Baby Boomers (1946 to 1964) Focus on Physical Health
Physical health is top of mind for a Baby Boomer, and it makes total sense. The older you get, the more likely you are to visit the doctor regularly for physical health check-ups. This is a great goal to have, but there’s also a missing piece of the puzzle: mental wellness. Those in the Boomer generation were often not educated about mental health the same way we are in 2022. Yet, Baby Boomers have an equal or even greater need for these services. Things like therapy and self-reflection can be incredibly helpful for Boomers and their mental health. Meanwhile, a trip to the spa helps to focus on both inner and outer wellness. A massage will ease anxieties, provide mental clarity, and release muscle tension, especially for those with health conditions or chronic pain.
Many Baby Boomers are set in their ways when it comes to beauty, and there’s nothing wrong with this! They’ve used the same moisturizer or perfume for 20, 30, or even 40 years, and we love them for it. Rather than changing favorite beauty products, a Baby Boomer should take an inside look at the mind and body for their generational wellness routine.

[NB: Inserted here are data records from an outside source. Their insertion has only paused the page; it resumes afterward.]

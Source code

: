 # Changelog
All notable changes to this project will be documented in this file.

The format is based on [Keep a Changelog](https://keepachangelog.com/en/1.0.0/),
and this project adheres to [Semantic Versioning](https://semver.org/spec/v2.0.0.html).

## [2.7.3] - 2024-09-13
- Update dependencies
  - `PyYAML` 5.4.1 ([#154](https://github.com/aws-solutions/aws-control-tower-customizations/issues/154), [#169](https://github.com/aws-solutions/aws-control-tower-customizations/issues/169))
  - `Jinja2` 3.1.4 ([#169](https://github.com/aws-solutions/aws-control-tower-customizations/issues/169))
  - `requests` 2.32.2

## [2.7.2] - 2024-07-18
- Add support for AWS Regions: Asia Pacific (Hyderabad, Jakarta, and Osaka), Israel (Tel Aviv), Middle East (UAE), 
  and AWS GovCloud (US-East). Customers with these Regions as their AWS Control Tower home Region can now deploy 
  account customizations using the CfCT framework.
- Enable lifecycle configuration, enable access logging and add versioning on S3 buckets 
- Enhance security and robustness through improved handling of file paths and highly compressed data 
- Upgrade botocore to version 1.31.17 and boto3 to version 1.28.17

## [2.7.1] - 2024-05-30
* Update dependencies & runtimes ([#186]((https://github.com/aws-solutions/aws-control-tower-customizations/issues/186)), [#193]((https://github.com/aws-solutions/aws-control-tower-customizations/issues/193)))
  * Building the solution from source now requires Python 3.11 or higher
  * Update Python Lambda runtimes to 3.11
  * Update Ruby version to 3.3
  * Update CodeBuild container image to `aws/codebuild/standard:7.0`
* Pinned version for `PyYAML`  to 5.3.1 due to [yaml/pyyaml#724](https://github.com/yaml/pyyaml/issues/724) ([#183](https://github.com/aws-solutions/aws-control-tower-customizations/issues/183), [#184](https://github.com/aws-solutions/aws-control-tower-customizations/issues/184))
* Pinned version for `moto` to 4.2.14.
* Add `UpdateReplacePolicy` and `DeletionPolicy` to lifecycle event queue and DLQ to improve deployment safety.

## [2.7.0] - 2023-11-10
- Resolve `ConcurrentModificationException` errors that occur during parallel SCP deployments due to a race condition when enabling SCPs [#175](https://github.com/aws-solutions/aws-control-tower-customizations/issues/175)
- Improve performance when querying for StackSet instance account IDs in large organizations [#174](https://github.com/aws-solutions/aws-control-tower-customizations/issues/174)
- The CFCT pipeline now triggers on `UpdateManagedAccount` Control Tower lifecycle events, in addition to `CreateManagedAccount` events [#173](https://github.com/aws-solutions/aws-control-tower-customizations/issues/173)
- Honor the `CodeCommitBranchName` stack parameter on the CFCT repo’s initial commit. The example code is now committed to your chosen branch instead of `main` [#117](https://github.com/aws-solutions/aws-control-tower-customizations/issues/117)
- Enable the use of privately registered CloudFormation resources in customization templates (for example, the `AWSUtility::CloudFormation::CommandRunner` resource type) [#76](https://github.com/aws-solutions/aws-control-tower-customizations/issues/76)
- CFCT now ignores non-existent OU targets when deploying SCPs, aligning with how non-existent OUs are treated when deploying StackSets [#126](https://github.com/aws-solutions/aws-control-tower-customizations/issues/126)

Generation X (1965-1980) Time for Self-Care
Generation X often has a difficult time prioritizing self-care, as they’re pulled in many different directions. Many in this age group are supporting both their children (even if they’re adults!) and their aging parents, all while navigating spousal and friend relationships and/or working a job. This makes the act of wellness even more important, and it’s as simple as a short walk each day. Exercise is essential for Generation X. Many women deal with hormonal changes due to menopause, men’s metabolisms slow down, and those just entering middle age deal with their own set of challenges. We’d recommend speaking with your doctor or wellness practitioner to establish an exercise plan that manages both weight and levels of cholesterol, blood pressure, and blood sugar.
At the same time, you should also take time to relax and do things for yourself. Spend an hour or two at night watching your favorite TV show or cooking a meal with your spouse, or even planning a monthly or biweekly date night at a nice restaurant. This can help to balance your busy schedule and improve your generational wellness!
Millennials (1981-1996) Need for Wellness Routines
Millennials arguably need a proper wellness routine more than any other generation. They’ve experienced economic recessions, world wars, a global pandemic, and more in their 26-41 years on earth, and it’s likely to have caused a few stress lines! They desire a holistic balance in their lives between their careers, families, health, and self-care routine. How do they get it? Through a mix of traditional techniques and the technology that they grew up with. This includes things like Peloton bikes, tracking sleep schedules with an Apple Watch, and letting Siri remind them about physical doctor appointments and yoga or Pilates classes.
Spa days are the ultimate treatment for this generation to relieve anxiety and stress while improving their appearance, along with a preventative skincare routine that’s crucial for people in their 20s and 30s. Whether you’re keeping the fine lines away or treating ones already starting to form, it’s nothing that a bit of Retinol and relaxation can’t fix!
Gen Z (1997-2012) Wellness is Key
The youngest generation grew up with an appreciation for wellness, both the physical and mental health aspects. Maybe it’s due to their early exposure to social media and technology that promotes a healthy lifestyle. Or perhaps they’ve simply learned from the generations before them! A study by Campaign Live showed that 36% of Gen Z is willing to spend more on brands that support causes they believe in, while also showing “authenticity” and “heritage.” It’s not just about beauty products, but the empowering stances that they represent. Research also found that 52% of teens and 20-somethings are interested in beauty-wellness hybrids like hair vitamins, as they can be a solution to wellness issues.
Despite growing up in the influencer age, Gen Z has taken a holistic approach to health and wellness, similar to millennials. And new wellness trends just keep coming with this strong generation!